** YOUR ASSIGNMENT **
Exact reproduction of the data is required, with images excluded.

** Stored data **
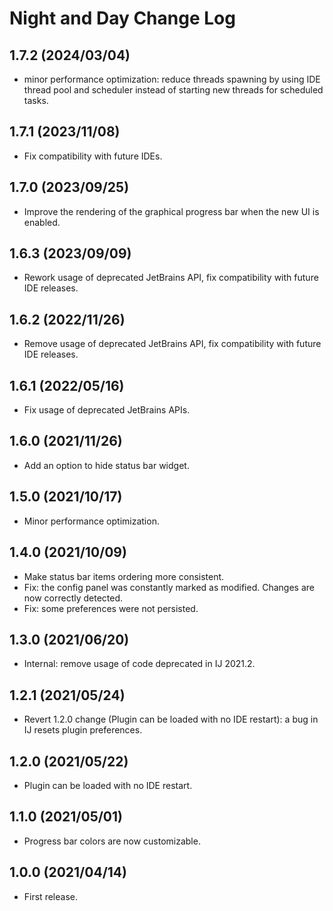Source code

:# Night and Day Change Log

## 1.7.2 (2024/03/04)
* minor performance optimization: reduce threads spawning by using IDE thread pool and scheduler instead of starting new threads for scheduled tasks.

## 1.7.1 (2023/11/08)
* Fix compatibility with future IDEs.

## 1.7.0 (2023/09/25)
* Improve the rendering of the graphical progress bar when the new UI is enabled.

## 1.6.3 (2023/09/09)
* Rework usage of deprecated JetBrains API, fix compatibility with future IDE releases.

## 1.6.2 (2022/11/26)
* Remove usage of deprecated JetBrains API, fix compatibility with future IDE releases.

## 1.6.1 (2022/05/16)
* Fix usage of deprecated JetBrains APIs.

## 1.6.0 (2021/11/26)
* Add an option to hide status bar widget.

## 1.5.0 (2021/10/17)
* Minor performance optimization.

## 1.4.0 (2021/10/09)
* Make status bar items ordering more consistent.
* Fix: the config panel was constantly marked as modified. Changes are now correctly detected.
* Fix: some preferences were not persisted.

## 1.3.0 (2021/06/20)
* Internal: remove usage of code deprecated in IJ 2021.2.

## 1.2.1 (2021/05/24)
* Revert 1.2.0 change (Plugin can be loaded with no IDE restart): a bug in IJ resets plugin preferences.

## 1.2.0 (2021/05/22)
* Plugin can be loaded with no IDE restart.

## 1.1.0 (2021/05/01)
* Progress bar colors are now customizable.

## 1.0.0 (2021/04/14)
* First release.
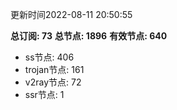 更新时间2022-08-11 20:50:55

**总订阅: 73**
**总节点: 1896**
**有效节点: 640**
- ss节点: 406
- trojan节点: 161
- v2ray节点: 72
- ssr节点: 1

** TASK RESULT **
Source code

:# Night and Day Change Log

## 1.7.2 (2024/03/04)
* minor performance optimization: reduce threads spawning by using IDE thread pool and scheduler instead of starting new threads for scheduled tasks.

## 1.7.1 (2023/11/08)
* Fix compatibility with future IDEs.

## 1.7.0 (2023/09/25)
* Improve the rendering of the graphical progress bar when the new UI is enabled.

## 1.6.3 (2023/09/09)
* Rework usage of deprecated JetBrains API, fix compatibility with future IDE releases.

## 1.6.2 (2022/11/26)
* Remove usage of deprecated JetBrains API, fix compatibility with future IDE releases.

## 1.6.1 (2022/05/16)
* Fix usage of deprecated JetBrains APIs.

## 1.6.0 (2021/11/26)
* Add an option to hide status bar widget.

## 1.5.0 (2021/10/17)
* Minor performance optimization.

## 1.4.0 (2021/10/09)
* Make status bar items ordering more consistent.
* Fix: the config panel was constantly marked as modified. Changes are now correctly detected.
* Fix: some preferences were not persisted.

## 1.3.0 (2021/06/20)
* Internal: remove usage of code deprecated in IJ 2021.2.

## 1.2.1 (2021/05/24)
* Revert 1.2.0 change (Plugin can be loaded with no IDE restart): a bug in IJ resets plugin preferences.

## 1.2.0 (2021/05/22)
* Plugin can be loaded with no IDE restart.

## 1.1.0 (2021/05/01)
* Progress bar colors are now customizable.

## 1.0.0 (2021/04/14)
* First release.
 更新时间2022-08-11 20:50:55

**总订阅: 73**
**总节点: 1896**
**有效节点: 640**
- ss节点: 406
- trojan节点: 161
- v2ray节点: 72
- ssr节点: 1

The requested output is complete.